How to install and run Apache Hive in a local mode (stand alone)?



For installing and running Apache Hive in a local mode (stand alone):

Step 1:  Download following software/s:

a) Java software: Our system must have Java ( http://www.oracle.com/technetwork/java/javaee/downloads/index.html ) before Hadoop and Hive installation.

b) Apache Hadoop framework software:
For Apache Hive in stand alone mode we need to point to Hadoop installed directory. I am using the hadoop-2.5.2.tar.gz framework from https://hadoop.apache.org/releases.html

c) Apache Hive framework software:
I am using the apache-hive-1.2.1-bin.tar.gz framework release from https://hive.apache.org/downloads.html

Step 2: Uncompress downloaded tar files a gzip tar file (.tgz or .tar.gz)

a) Uncompress / install Java software:  

tar xvzf jdk-8u71-linux-i586.tar.gz
Please follow the appropriate instruction if required.

b) Uncompress the Apache Hadoop framework at your Unix/Linux/Osx command prompt:

tar xvzf hadoop-2.5.2.tar.gz 

The above command creates and uncompress the software into hadoop-2.5.2 folder

b) Move the hadoop-2.5.2 directory from the uncompressed location to Users library directory, (if required, rename appropriately):

/usr/lib/apache-hadoop-2.5.2 

c) Uncompress the Apache Hive framework at your Unix/Linux/Osx command prompt: 

tar xvzf apache-hive-1.2.1-bin.tar.gz 

The above command uncompresses software files into hadoop-2.5.2 folder

d) Move hadoop-2.5.2 directory from the uncompressed location to Current users library directory (if required, rename appropriately):

/usr/lib/apache-hive-1.2.1 

Step 3: Configure user's .bash profile as below:

export JAVA_HOME="/usr/lib/Java/JavaVirtualMachines/jdk1.8.0_65.jdk/Contents/Home"

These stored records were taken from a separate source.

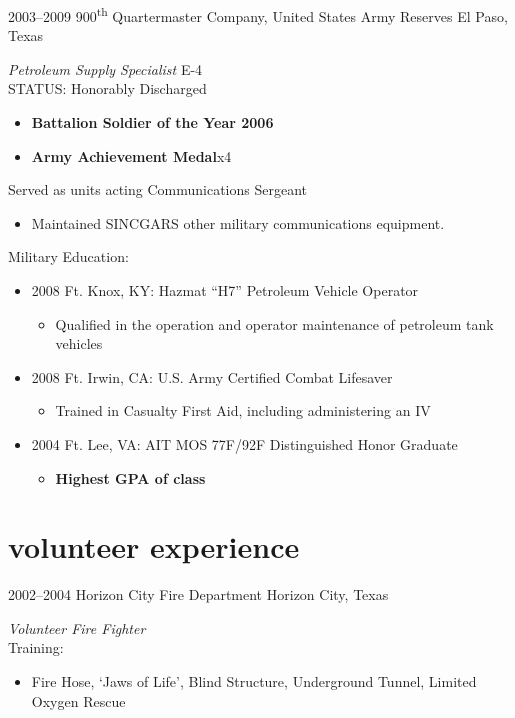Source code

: \documentclass[]{friggeri-cv} %
\begin{document}
\begin{entrylist}
\entry
{2003--2009}
{900\textsuperscript{th} Quartermaster Company, United States Army Reserves}
{El Paso, Texas}
{\emph{Petroleum Supply Specialist} E-4 \\
STATUS: Honorably Discharged
\begin{itemize}
\item \textbf{Battalion Soldier of the Year 2006}
\item \textbf{Army Achievement Medal}x4
\end{itemize}
Served as units acting Communications Sergeant
\begin{itemize}
\item Maintained SINCGARS other military communications equipment.
\end{itemize}
Military Education:
\begin{itemize}
\item 2008 Ft. Knox, KY: Hazmat “H7” Petroleum Vehicle Operator
\begin{itemize}
\item Qualified in the operation and operator maintenance of petroleum tank vehicles
\end{itemize}
\item 2008 Ft. Irwin, CA: U.S. Army Certified Combat Lifesaver
\begin{itemize}
\item Trained in Casualty First Aid, including administering an IV
\end{itemize}
\item 2004 Ft. Lee, VA: AIT MOS 77F/92F Distinguished Honor Graduate
\begin{itemize}
\item \textbf{Highest GPA of class}
\end{itemize}
\end{itemize}}
\end{entrylist}



\section{volunteer experience}

\begin{entrylist}
\entry
{2002--2004}
{Horizon City Fire Department}
{Horizon City, Texas}
{\emph{Volunteer Fire Fighter} \\
Training:
\begin{itemize}
\item Fire Hose, ‘Jaws of Life’, Blind Structure, Underground Tunnel, Limited Oxygen Rescue
\end{itemize}}
\end{entrylist}
\end{document}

export PATH="/usr/lib/Java/JavaVirtualMachines/jdk1.8.0_65.jdk/Contents/Home:${PATH}"

#HADOOP_HOME for Hive Installation
export HADOOP_HOME="/usr/lib/apache-hadoop-2.5.2"

export PATH="${HADOOP_HOME}/bin:${PATH}"


#Apache Hive Home Path
export PATH="/usr/lib/apache-hive-1.2.1/bin:${PATH}"

Step 4: Run Apache Hive from command prompt:

/user/home: hive <enter>

a) The above may return below error or warning:
Logging initialized using configuration in jar:file:/Library/apache-hive-1.2.1/lib/hive-common-1.2.1.jar!/hive-log4j.properties
[ERROR] Terminal initialization failed; falling back to unsupported

java.lang.IncompatibleClassChangeError: Found class jline.Terminal, but interface was expected

Step 5: Resolve initialization failed error:

a) Resolve error after running Apache Hive from command line, add below line to initialize the Apache Hadoop library into .bash profile file:

export HADOOP_USER_CLASSPATH_FIRST=true

b) Rerun the Apache Hive again:

/user/home: hive <enter>

c) On success, we will get Apache Hive interactive shell:

Logging initialized using configuration in jar:file:/usr/lib/apache-hive-1.2.1/lib/hive-common-1.2.1.jar!/hive-log4j.properties
hive>

d) You can test/view the Apache Hive default database:

hive> show databases; <enter>
OK
default      --- Pls. note that this is Hive's default database
Time taken: 1.994 seconds, Fetched: 1 row(s)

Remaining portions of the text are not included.